Por contra, el optimismo se ha instalado en mi casa últimamente. Una Raffaella Carrà enfundada en un mono luminiscente se coló la otra tarde, atraída por la lamentable lasaña que estaban cocinando un Wagner hambriento y una Sissi siempre inapetente. ¡Qué bronca les echó! Pero la Carrà, muy suya, chascó los dedos y al momento aparecieron los ingredientes correctos. Yo no daba crédito a cuando veía: cazuelas, sartenes y bandejas de horno volando y trabajando solas, bechamel borboteando sin ninguna mano que la removiese, tomates friéndose mientras las verduras y hierbas se picaban a sí mismas silbando melodías napolitanas. En fin, es lo que tiene habitar otros mundos, que te cambia la perspectiva.


Le pregunté a Raffaella que, aparte de enseñarles a guisar a esos dos, por qué se había presentado de repente y ella, con ese movimiento de cuello tan característico, me dijo que, como el Ayuntamiento de Madrid le ha dedicado una plaza en la calle Fuencarral, estaba aquí para verlo y celebrarlo, aprovechando que anda próximo el 14 de febrero. Dice conocer muy bien el barrio que la homenajea y por él se pasea a todas horas. Uno de sus lugares favoritos es la iglesia de San Antón, por la que se acerca a menudo para ayudar en lo que puede. Siente debilidad por los sordos que acuden a confesarse sirviéndose de una tableta, porque, según me dice, a veces hablan y hablan y se olvidan de escribir en ella sus preocupaciones. Ella les lleva la mano para que no pierdan el hilo y puedan comprenderse entre el sacerdote y ellos. 
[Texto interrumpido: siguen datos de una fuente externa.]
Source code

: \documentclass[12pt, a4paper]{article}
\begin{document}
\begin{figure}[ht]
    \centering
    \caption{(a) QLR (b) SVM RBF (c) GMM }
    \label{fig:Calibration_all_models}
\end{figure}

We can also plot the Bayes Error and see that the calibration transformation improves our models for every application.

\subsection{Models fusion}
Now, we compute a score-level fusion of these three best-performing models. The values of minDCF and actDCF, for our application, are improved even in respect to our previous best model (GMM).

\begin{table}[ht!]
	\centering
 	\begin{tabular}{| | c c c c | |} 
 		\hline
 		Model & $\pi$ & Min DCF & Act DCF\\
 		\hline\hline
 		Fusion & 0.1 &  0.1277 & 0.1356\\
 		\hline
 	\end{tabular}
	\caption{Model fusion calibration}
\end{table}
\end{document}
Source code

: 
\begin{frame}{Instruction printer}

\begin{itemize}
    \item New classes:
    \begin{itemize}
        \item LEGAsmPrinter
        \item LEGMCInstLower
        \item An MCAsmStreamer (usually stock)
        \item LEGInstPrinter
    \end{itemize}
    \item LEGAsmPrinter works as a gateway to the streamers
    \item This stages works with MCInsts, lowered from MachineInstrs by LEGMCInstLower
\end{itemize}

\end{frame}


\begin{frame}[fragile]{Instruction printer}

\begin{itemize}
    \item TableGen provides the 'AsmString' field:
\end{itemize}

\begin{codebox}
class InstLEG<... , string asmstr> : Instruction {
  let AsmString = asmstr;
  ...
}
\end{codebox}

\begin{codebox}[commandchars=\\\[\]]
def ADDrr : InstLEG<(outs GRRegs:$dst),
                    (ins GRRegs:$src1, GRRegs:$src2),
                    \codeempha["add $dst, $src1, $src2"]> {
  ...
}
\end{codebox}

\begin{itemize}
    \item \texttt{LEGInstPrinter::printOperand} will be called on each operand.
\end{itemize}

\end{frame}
La llegada de la italiana ha revolucionado a mis fantasmas hasta tal punto que andan ensayando una coreografía, pierna arriba, brazos al frente, para estrenarla en la plaza el día que ordene la Carrà. Bueno, a todos los fantasmas no, porque doña Emilia Pardo Bazán se ha ido al pazo sin entender nada de nada. Se negó a participar, yo creo que por ciertos celillos al ver a sus compañeros centrados en recoger a la italiana y elevarla por el aire dando piruetas. 


— Vaya cuerpo de baile vas a tener — le digo a una Raffaella radiante. 

— Jamás lo hubiera sospechado cuando habitaba en la Tierra. Ninguna pitonisa me lo aventuró ¡¡y mira que me gustaban todas las mancias!! 


Mientras ellos mueven las caderas y cantan que les explota el corazón, me entero de que en el metaverso, del que he hablado en algunas ocasiones, podemos comprar ropa de lujo para nuestros avatares. Las mejores y más caras marcas a este lado del mundo ya ofrecen sus creaciones para que en la realidad virtual podamos lucir de Gucci, Dior, Chanel o lo que queramos, eso sí, previo desembolso del monedero digital.


Me da la impresión de que los artífices de este metaverso de cartón piedra no son tan creativos ni audaces como ellos creen y que están reproduciendo allí las mismas flaquezas de aquí. Puestos a pedir, yo me pondría las gafas mágicas de la evasión, esas que te dan acceso a la realidad virtual, si pudiera hacer la revolución silenciosa, hablar con los monos, ser astronauta, cantar ópera o graduarme en lenguas semíticas estudiando solo un mes, pero mirar escaparates y probarme los mismos modelos que encuentro en cualquier acera, la verdad es que no solo no me subyuga, sino que me reafirma en la idea que ya he manifestado tantas veces desde aquí: nuestra matrix es consumista, infantil, corta de inteligencia y esclavizadora, capaz de mantener a la humanidad en ese nihilismo pesimista que la deshumaniza. 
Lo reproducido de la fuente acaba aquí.